Mobiler Heiligenschein gegen Hühnerfuß

■ Rausgeworfene Engel und Teufel: Das Kinderstück „Luzie“ im Schmidts Tivoli

„Nicht nur zur Weihnachtszeit“, befindet Norbert Aust, „ist gutes Kindertheater wichtig.“ Der neben Corny Littmann geschäftsführende Gesellschafter der schmidtschen Spielstätten an der Reeperbahn, selbst Vater von sechs Kindern, hatte sich in der Adventszeit mal wieder von einem der üblichen Abzockspektakel unter dem Titel „Weihnachtsmärchen“ schockieren lassen und beschloss zu handeln. „Wir haben es geschafft, auf dem Kiez erfolgreich einen Ort der Kultur zu etablieren, nun wollen wir auch was für die ganze Familie bieten.“

Das Musiktheater-Stück Hallo Luzie für „alt und junge, gute und böse Leute ab 6“ soll heute den Auftakt in Schmidts Tivoli liefern. Weiteres für Kinder ist nicht ausgeschlossen. Die Produktion kommt vom Theater Zeppelin, Buch und Idee von Stephanie Grau. Aust wählte sie als Kooperationspartnerin, da er sie als „Garanten für Qualität im Hamburger Kindertheater“ einschätzt. Und sie sieht es als Herausforderung, an einem Ort zu spielen, der erst fürs Kindertheater erschlossen werden muss. Die Produktionskosten immerhin sind wesentlich durch die Kulturbehörde aus den Fördermitteln für freie Kindertheater abgefedert. Sponsoren konnten gewonnen werden.

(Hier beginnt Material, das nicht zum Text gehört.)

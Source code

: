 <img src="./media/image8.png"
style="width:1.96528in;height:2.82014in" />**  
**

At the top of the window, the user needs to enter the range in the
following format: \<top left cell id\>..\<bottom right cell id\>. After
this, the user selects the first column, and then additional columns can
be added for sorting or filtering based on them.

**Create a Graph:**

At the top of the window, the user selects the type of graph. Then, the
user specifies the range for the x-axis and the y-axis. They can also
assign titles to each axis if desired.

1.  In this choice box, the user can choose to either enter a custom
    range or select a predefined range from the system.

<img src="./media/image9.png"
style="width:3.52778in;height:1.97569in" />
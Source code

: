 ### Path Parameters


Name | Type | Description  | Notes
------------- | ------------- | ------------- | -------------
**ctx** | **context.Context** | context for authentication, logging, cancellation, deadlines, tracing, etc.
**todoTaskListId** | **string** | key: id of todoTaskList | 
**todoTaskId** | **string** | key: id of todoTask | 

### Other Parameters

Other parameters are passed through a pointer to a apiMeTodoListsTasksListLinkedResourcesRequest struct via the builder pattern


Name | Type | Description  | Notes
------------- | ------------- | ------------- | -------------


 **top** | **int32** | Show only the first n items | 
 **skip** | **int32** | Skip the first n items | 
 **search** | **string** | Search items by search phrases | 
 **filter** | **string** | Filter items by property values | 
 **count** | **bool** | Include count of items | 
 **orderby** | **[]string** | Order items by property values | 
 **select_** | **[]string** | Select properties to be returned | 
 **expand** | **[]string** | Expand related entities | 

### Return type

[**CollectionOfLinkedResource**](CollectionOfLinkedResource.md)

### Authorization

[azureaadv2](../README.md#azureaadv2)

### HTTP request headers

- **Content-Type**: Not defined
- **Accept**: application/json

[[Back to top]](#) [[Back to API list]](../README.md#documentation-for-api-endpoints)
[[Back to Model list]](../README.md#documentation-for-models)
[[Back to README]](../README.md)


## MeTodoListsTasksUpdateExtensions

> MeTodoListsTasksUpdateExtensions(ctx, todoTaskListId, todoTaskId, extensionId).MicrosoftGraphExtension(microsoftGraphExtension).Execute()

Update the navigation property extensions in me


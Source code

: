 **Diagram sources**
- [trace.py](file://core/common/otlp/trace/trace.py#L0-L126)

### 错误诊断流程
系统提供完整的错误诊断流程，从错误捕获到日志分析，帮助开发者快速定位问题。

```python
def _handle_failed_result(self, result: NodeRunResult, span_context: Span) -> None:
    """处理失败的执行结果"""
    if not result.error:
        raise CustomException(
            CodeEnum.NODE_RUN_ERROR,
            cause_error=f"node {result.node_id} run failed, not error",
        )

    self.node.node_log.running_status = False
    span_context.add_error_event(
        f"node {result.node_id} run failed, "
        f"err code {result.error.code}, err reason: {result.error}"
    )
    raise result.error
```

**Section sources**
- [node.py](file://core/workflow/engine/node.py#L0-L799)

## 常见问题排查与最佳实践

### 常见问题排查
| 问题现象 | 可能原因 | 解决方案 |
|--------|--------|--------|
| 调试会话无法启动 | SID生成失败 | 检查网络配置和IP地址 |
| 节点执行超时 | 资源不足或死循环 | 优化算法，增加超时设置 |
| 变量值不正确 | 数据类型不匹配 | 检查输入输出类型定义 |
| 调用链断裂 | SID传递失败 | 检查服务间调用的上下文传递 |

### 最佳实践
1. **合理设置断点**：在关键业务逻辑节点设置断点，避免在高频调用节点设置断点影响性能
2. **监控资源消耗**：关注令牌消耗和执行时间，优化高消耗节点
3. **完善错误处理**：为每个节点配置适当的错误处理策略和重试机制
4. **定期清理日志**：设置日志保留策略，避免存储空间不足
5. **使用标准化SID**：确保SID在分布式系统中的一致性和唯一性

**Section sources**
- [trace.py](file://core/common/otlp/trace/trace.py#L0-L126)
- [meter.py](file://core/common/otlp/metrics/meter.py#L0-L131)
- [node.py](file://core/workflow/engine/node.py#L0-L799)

Mit Hallo Luzie bringt die Leiterin des Theaters Zeppelin seit Jahren erstmals wieder ein vergleichsweise kleines Stück auf die Bühne – zudem ganz ohne Kinder. Zuletzt inszenierte sie ein Spektakel nach den Tim-und-Struppi-Comics mit 55 Kindern. (Wer jetzt „Zeppelinkinder“ auf der Bühne sehen will, der kann am 24. und 25. Februar im Zeppelin Theater am Kaiser-Friedrich-Ufer 27 jeweils um 18 Uhr „Kirina in der Mühle der Macht“ nach Märchenmotiven von „Krabat“ anschauen.)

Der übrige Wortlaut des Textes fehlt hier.